In a new study conducted by University of Wisconsin-Madison, researchers have discovered evidence that a major cause of death is the act of being alive. 

The study, funded in part by the State of Wisconsin Health Department and the US Federal Department of Health and Human Services (HHS), and carried out in partnership with the American Medical Association, concluded that ‘Living’ featured with ‘being alive’, ‘life’, ‘mortality’, ‘existing’ and ‘existence’ as major risk factors of cessation of life.

Among the list of other high-risk factors for fatality were: heart disease; road traffic accidents; getting crushed or chopped up by, or falling out of, a helicopter; milk; trying to see if the sun actually wears sunglasses and subsequently staring at it too long; pillow fights at sleepover parties where the inserts are removed and instead the pillowcases are filled with AAA batteries, and trying to ride a great white shark like a surfboard while shouting ‘Surf’s up, dude’.

The researchers were stunned by their discovery when, following isolation of any or all of the above factors except for existence-related ones, the risk factors listed do not and cannot –on their own– cause death in an entity without the presence of its existence. The researchers concluded that things like cardiac failure, milk or helicopter-related accidents need the vital ingredient of one thing to cause death in humans – life.

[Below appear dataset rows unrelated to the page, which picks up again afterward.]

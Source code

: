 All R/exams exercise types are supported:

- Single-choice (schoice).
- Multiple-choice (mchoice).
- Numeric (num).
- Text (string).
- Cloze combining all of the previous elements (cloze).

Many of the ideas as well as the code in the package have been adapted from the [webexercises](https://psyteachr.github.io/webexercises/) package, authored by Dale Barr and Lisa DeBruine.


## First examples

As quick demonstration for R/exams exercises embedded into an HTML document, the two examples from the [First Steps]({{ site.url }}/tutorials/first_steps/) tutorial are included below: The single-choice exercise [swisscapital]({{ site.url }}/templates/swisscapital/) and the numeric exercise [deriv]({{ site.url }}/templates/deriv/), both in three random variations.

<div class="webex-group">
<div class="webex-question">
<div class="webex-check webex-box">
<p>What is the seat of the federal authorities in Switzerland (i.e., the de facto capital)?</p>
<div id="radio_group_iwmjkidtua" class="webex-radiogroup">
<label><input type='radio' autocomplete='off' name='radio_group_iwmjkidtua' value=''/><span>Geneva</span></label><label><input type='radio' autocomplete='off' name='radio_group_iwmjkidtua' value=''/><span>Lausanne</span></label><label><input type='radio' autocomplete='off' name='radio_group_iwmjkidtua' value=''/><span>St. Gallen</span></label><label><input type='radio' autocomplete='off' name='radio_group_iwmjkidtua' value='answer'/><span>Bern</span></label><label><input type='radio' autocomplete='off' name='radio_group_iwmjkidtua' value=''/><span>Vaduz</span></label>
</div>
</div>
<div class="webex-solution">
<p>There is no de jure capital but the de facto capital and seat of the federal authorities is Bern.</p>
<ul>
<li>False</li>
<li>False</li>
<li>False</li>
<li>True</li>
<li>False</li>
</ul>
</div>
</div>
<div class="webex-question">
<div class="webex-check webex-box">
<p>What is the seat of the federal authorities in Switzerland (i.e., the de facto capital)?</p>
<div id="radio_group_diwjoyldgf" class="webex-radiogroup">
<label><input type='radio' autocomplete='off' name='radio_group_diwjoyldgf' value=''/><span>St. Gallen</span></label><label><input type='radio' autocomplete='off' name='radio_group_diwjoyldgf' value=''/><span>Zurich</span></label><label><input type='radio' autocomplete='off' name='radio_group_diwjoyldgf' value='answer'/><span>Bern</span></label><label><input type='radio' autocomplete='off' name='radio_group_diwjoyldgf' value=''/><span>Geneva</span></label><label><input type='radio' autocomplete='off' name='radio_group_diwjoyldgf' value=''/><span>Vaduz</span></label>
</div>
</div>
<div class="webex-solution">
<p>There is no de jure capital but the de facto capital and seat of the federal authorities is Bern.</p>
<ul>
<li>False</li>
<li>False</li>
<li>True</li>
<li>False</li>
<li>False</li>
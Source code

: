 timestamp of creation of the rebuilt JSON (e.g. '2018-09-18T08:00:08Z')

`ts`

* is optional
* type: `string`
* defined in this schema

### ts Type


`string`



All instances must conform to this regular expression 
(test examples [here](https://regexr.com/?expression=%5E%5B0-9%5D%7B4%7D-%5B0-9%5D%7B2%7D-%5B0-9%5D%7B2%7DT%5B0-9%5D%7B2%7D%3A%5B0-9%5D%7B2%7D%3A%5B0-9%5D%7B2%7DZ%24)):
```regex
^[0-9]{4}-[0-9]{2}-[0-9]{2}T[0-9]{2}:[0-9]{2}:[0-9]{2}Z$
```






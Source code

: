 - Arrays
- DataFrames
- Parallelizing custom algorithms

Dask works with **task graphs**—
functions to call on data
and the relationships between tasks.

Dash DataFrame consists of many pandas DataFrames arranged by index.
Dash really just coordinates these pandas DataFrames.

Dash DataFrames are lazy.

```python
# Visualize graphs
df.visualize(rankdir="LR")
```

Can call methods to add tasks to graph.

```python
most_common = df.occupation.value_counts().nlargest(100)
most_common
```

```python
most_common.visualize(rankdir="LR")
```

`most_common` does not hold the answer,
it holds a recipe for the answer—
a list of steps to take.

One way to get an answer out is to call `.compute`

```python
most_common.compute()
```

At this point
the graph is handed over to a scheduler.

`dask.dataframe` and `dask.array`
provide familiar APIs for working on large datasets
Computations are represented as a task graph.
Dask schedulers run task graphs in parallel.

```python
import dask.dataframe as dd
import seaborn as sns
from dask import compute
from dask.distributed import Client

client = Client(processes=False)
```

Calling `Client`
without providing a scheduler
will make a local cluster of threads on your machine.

Although, research in this area is only in its infancy after 200,000 years of human existence, it is still not known whether a more significant mortality risk factor will be found. However, researchers have already started to try prove whether drinking water, apples or breathing oxygen may in fact be greater causes of death.

Is suicide or asking your friends to murder you the only way to mitigate the risks?

Though the exact reasons for why living causes death are unknown, Head researcher Prof. Edward Collins of University of Wisconsin-Madison, suggested that the safest way to lower your risk of life-related death is to remove living completely from your everyday routine.

‘We still don’t completely understand why life-related death is so prevalent among our society, and there may not be a way to protect yourself entirely from it,’ he said, ‘So, for the moment at least, removing living from your life may give you the greatest chance at avoiding life-related fatality.’